▶ Task statement:
Retype each record below word for word, pictures excluded.

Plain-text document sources
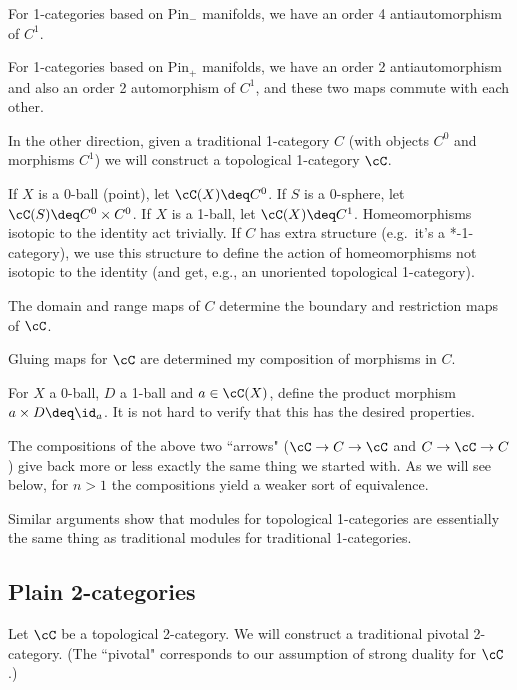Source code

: For 1-categories based on $\text{Pin}_-$ manifolds,
we have an order 4 antiautomorphism of $C^1$.

For 1-categories based on $\text{Pin}_+$ manifolds,
we have an order 2 antiautomorphism and also an order 2 automorphism of $C^1$,
and these two maps commute with each other.


\medskip

In the other direction, given a traditional 1-category $C$
(with objects $C^0$ and morphisms $C^1$) we will construct a topological
1-category $\cC$.

If $X$ is a 0-ball (point), let $\cC(X) \deq C^0$.
If $S$ is a 0-sphere, let $\cC(S) \deq C^0\times C^0$.
If $X$ is a 1-ball, let $\cC(X) \deq C^1$.
Homeomorphisms isotopic to the identity act trivially.
If $C$ has extra structure (e.g.\ it's a *-1-category), we use this structure
to define the action of homeomorphisms not isotopic to the identity
(and get, e.g., an unoriented topological 1-category).

The domain and range maps of $C$ determine the boundary and restriction maps of $\cC$.

Gluing maps for $\cC$ are determined my composition of morphisms in $C$.

For $X$ a 0-ball, $D$ a 1-ball and $a\in \cC(X)$, define the product morphism 
$a\times D \deq \id_a$.
It is not hard to verify that this has the desired properties.

\medskip

The compositions of the above two ``arrows" ($\cC\to C\to \cC$ and $C\to \cC\to C$) give back 
more or less exactly the same thing we started with.  
As we will see below, for $n>1$ the compositions yield a weaker sort of equivalence.

\medskip

Similar arguments show that modules for topological 1-categories are essentially
the same thing as traditional modules for traditional 1-categories.

\subsection{Plain 2-categories}

Let $\cC$ be a topological 2-category.
We will construct a traditional pivotal 2-category.
(The ``pivotal" corresponds to our assumption of strong duality for $\cC$.)


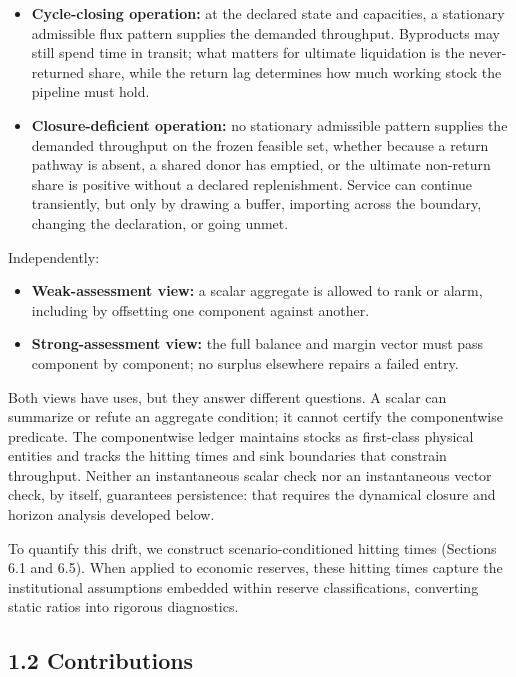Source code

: \documentclass[11pt]{article}
\begin{document}
\begin{itemize}\setlength{\itemsep}{2pt}
\item \textbf{Cycle-closing operation:} at the declared state and capacities, a stationary admissible flux pattern supplies the demanded throughput. Byproducts may still spend time in transit; what matters for ultimate liquidation is the never-returned share, while the return lag determines how much working stock the pipeline must hold.
\item \textbf{Closure-deficient operation:} no stationary admissible pattern supplies the demanded throughput on the frozen feasible set, whether because a return pathway is absent, a shared donor has emptied, or the ultimate non-return share is positive without a declared replenishment. Service can continue transiently, but only by drawing a buffer, importing across the boundary, changing the declaration, or going unmet.
\end{itemize}

Independently:

\begin{itemize}\setlength{\itemsep}{2pt}
\item \textbf{Weak-assessment view:} a scalar aggregate is allowed to rank or alarm, including by offsetting one component against another.
\item \textbf{Strong-assessment view:} the full balance and margin vector must pass component by component; no surplus elsewhere repairs a failed entry.
\end{itemize}

Both views have uses, but they answer different questions. A scalar can summarize or refute an aggregate condition; it cannot certify the componentwise predicate. The componentwise ledger maintains stocks as first-class physical entities and tracks the hitting times and sink boundaries that constrain throughput. Neither an instantaneous scalar check nor an instantaneous vector check, by itself, guarantees persistence: that requires the dynamical closure and horizon analysis developed below.

To quantify this drift, we construct scenario-conditioned hitting times (Sections 6.1 and 6.5). When applied to economic reserves, these hitting times capture the institutional assumptions embedded within reserve classifications, converting static ratios into rigorous diagnostics.

\subsection*{1.2 Contributions}\label{12-contributions}
\end{document}
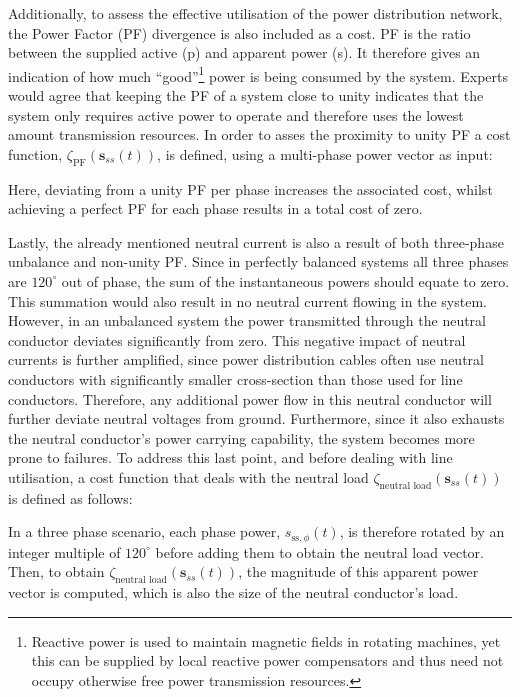 Additionally, to assess the effective utilisation of the power distribution network, the Power Factor (PF) divergence is also included as a cost.
PF is the ratio between the supplied active (p) and apparent power (s).
It therefore gives an indication of how much ``good''\footnote[1]{Reactive power is used to maintain magnetic fields in rotating machines, yet this can be supplied by local reactive power compensators and thus need not occupy otherwise free power transmission resources.} power is being consumed by the system.
Experts would agree that keeping the PF of a system close to unity indicates that the system only requires active power to operate and therefore uses the lowest amount transmission resources.
In order to asses the proximity to unity PF a cost function, $\zeta_\text{PF}(\textbf{s}_{ss}(t))$, is defined, using a multi-phase power vector as input:



Here, deviating from a unity PF per phase increases the associated cost, whilst achieving a perfect PF for each phase results in a total cost of zero.


Lastly, the already mentioned neutral current is also a result of both three-phase unbalance and non-unity PF.
Since in perfectly balanced systems all three phases are $120^\circ$ out of phase, the sum of the instantaneous powers should equate to zero.
This summation would also result in no neutral current flowing in the system.
However, in an unbalanced system the power transmitted through the neutral conductor deviates significantly from zero.
This negative impact of neutral currents is further amplified, since power distribution cables often use neutral conductors with significantly smaller cross-section than those used for line conductors.
Therefore, any additional power flow in this neutral conductor will further deviate neutral voltages from ground.
Furthermore, since it also exhausts the neutral conductor's power carrying capability, the system becomes more prone to failures.
To address this last point, and before dealing with line utilisation, a cost function that deals with the neutral load $\zeta_\text{neutral load}(\textbf{s}_{ss}(t))$ is defined as follows:



In a three phase scenario, each phase power, $s_{\text{ss},\phi}(t)$, is therefore rotated by an integer multiple of $120^\circ$ before adding them to obtain the neutral load vector.
Then, to obtain $\zeta_\text{neutral load}(\textbf{s}_{ss}(t))$, the magnitude of this apparent power vector is computed, which is also the size of the neutral conductor's load.

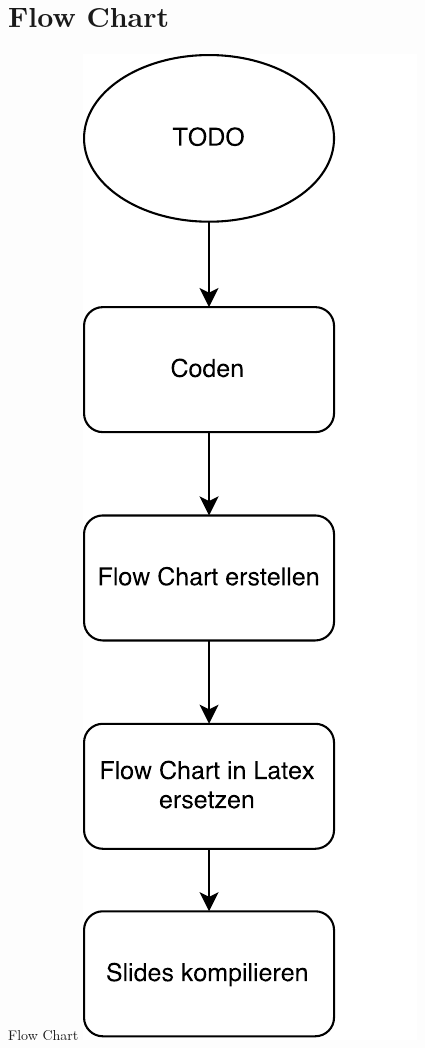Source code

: \section{Flow Chart}
\begin{frame}{Flow Chart}
	\centering
  	\includegraphics[scale=0.3]{FlowChartTodo.pdf}
\end{frame}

▶ Answer for the task:
Source code

: For 1-categories based on $\text{Pin}_-$ manifolds,
we have an order 4 antiautomorphism of $C^1$.

For 1-categories based on $\text{Pin}_+$ manifolds,
we have an order 2 antiautomorphism and also an order 2 automorphism of $C^1$,
and these two maps commute with each other.


\medskip

In the other direction, given a traditional 1-category $C$
(with objects $C^0$ and morphisms $C^1$) we will construct a topological
1-category $\cC$.

If $X$ is a 0-ball (point), let $\cC(X) \deq C^0$.
If $S$ is a 0-sphere, let $\cC(S) \deq C^0\times C^0$.
If $X$ is a 1-ball, let $\cC(X) \deq C^1$.
Homeomorphisms isotopic to the identity act trivially.
If $C$ has extra structure (e.g.\ it's a *-1-category), we use this structure
to define the action of homeomorphisms not isotopic to the identity
(and get, e.g., an unoriented topological 1-category).

The domain and range maps of $C$ determine the boundary and restriction maps of $\cC$.

Gluing maps for $\cC$ are determined my composition of morphisms in $C$.

For $X$ a 0-ball, $D$ a 1-ball and $a\in \cC(X)$, define the product morphism 
$a\times D \deq \id_a$.
It is not hard to verify that this has the desired properties.

\medskip

The compositions of the above two ``arrows" ($\cC\to C\to \cC$ and $C\to \cC\to C$) give back 
more or less exactly the same thing we started with.  
As we will see below, for $n>1$ the compositions yield a weaker sort of equivalence.

\medskip

Similar arguments show that modules for topological 1-categories are essentially
the same thing as traditional modules for traditional 1-categories.

\subsection{Plain 2-categories}

Let $\cC$ be a topological 2-category.
We will construct a traditional pivotal 2-category.
(The ``pivotal" corresponds to our assumption of strong duality for $\cC$.)


Source code

: \documentclass[11pt]{article}
\begin{document}
\begin{itemize}\setlength{\itemsep}{2pt}
\item \textbf{Cycle-closing operation:} at the declared state and capacities, a stationary admissible flux pattern supplies the demanded throughput. Byproducts may still spend time in transit; what matters for ultimate liquidation is the never-returned share, while the return lag determines how much working stock the pipeline must hold.
\item \textbf{Closure-deficient operation:} no stationary admissible pattern supplies the demanded throughput on the frozen feasible set, whether because a return pathway is absent, a shared donor has emptied, or the ultimate non-return share is positive without a declared replenishment. Service can continue transiently, but only by drawing a buffer, importing across the boundary, changing the declaration, or going unmet.
\end{itemize}

Independently:

\begin{itemize}\setlength{\itemsep}{2pt}
\item \textbf{Weak-assessment view:} a scalar aggregate is allowed to rank or alarm, including by offsetting one component against another.
\item \textbf{Strong-assessment view:} the full balance and margin vector must pass component by component; no surplus elsewhere repairs a failed entry.
\end{itemize}

Both views have uses, but they answer different questions. A scalar can summarize or refute an aggregate condition; it cannot certify the componentwise predicate. The componentwise ledger maintains stocks as first-class physical entities and tracks the hitting times and sink boundaries that constrain throughput. Neither an instantaneous scalar check nor an instantaneous vector check, by itself, guarantees persistence: that requires the dynamical closure and horizon analysis developed below.

To quantify this drift, we construct scenario-conditioned hitting times (Sections 6.1 and 6.5). When applied to economic reserves, these hitting times capture the institutional assumptions embedded within reserve classifications, converting static ratios into rigorous diagnostics.

\subsection*{1.2 Contributions}\label{12-contributions}
\end{document}
 Additionally, to assess the effective utilisation of the power distribution network, the Power Factor (PF) divergence is also included as a cost.
PF is the ratio between the supplied active (p) and apparent power (s).
It therefore gives an indication of how much ``good''\footnote[1]{Reactive power is used to maintain magnetic fields in rotating machines, yet this can be supplied by local reactive power compensators and thus need not occupy otherwise free power transmission resources.} power is being consumed by the system.
Experts would agree that keeping the PF of a system close to unity indicates that the system only requires active power to operate and therefore uses the lowest amount transmission resources.
In order to asses the proximity to unity PF a cost function, $\zeta_\text{PF}(\textbf{s}_{ss}(t))$, is defined, using a multi-phase power vector as input:



Here, deviating from a unity PF per phase increases the associated cost, whilst achieving a perfect PF for each phase results in a total cost of zero.


Lastly, the already mentioned neutral current is also a result of both three-phase unbalance and non-unity PF.
Since in perfectly balanced systems all three phases are $120^\circ$ out of phase, the sum of the instantaneous powers should equate to zero.
This summation would also result in no neutral current flowing in the system.
However, in an unbalanced system the power transmitted through the neutral conductor deviates significantly from zero.
This negative impact of neutral currents is further amplified, since power distribution cables often use neutral conductors with significantly smaller cross-section than those used for line conductors.
Therefore, any additional power flow in this neutral conductor will further deviate neutral voltages from ground.
Furthermore, since it also exhausts the neutral conductor's power carrying capability, the system becomes more prone to failures.
To address this last point, and before dealing with line utilisation, a cost function that deals with the neutral load $\zeta_\text{neutral load}(\textbf{s}_{ss}(t))$ is defined as follows:



In a three phase scenario, each phase power, $s_{\text{ss},\phi}(t)$, is therefore rotated by an integer multiple of $120^\circ$ before adding them to obtain the neutral load vector.
Then, to obtain $\zeta_\text{neutral load}(\textbf{s}_{ss}(t))$, the magnitude of this apparent power vector is computed, which is also the size of the neutral conductor's load.

Source code

: \section{Flow Chart}
\begin{frame}{Flow Chart}
	\centering
  	\includegraphics[scale=0.3]{FlowChartTodo.pdf}
\end{frame}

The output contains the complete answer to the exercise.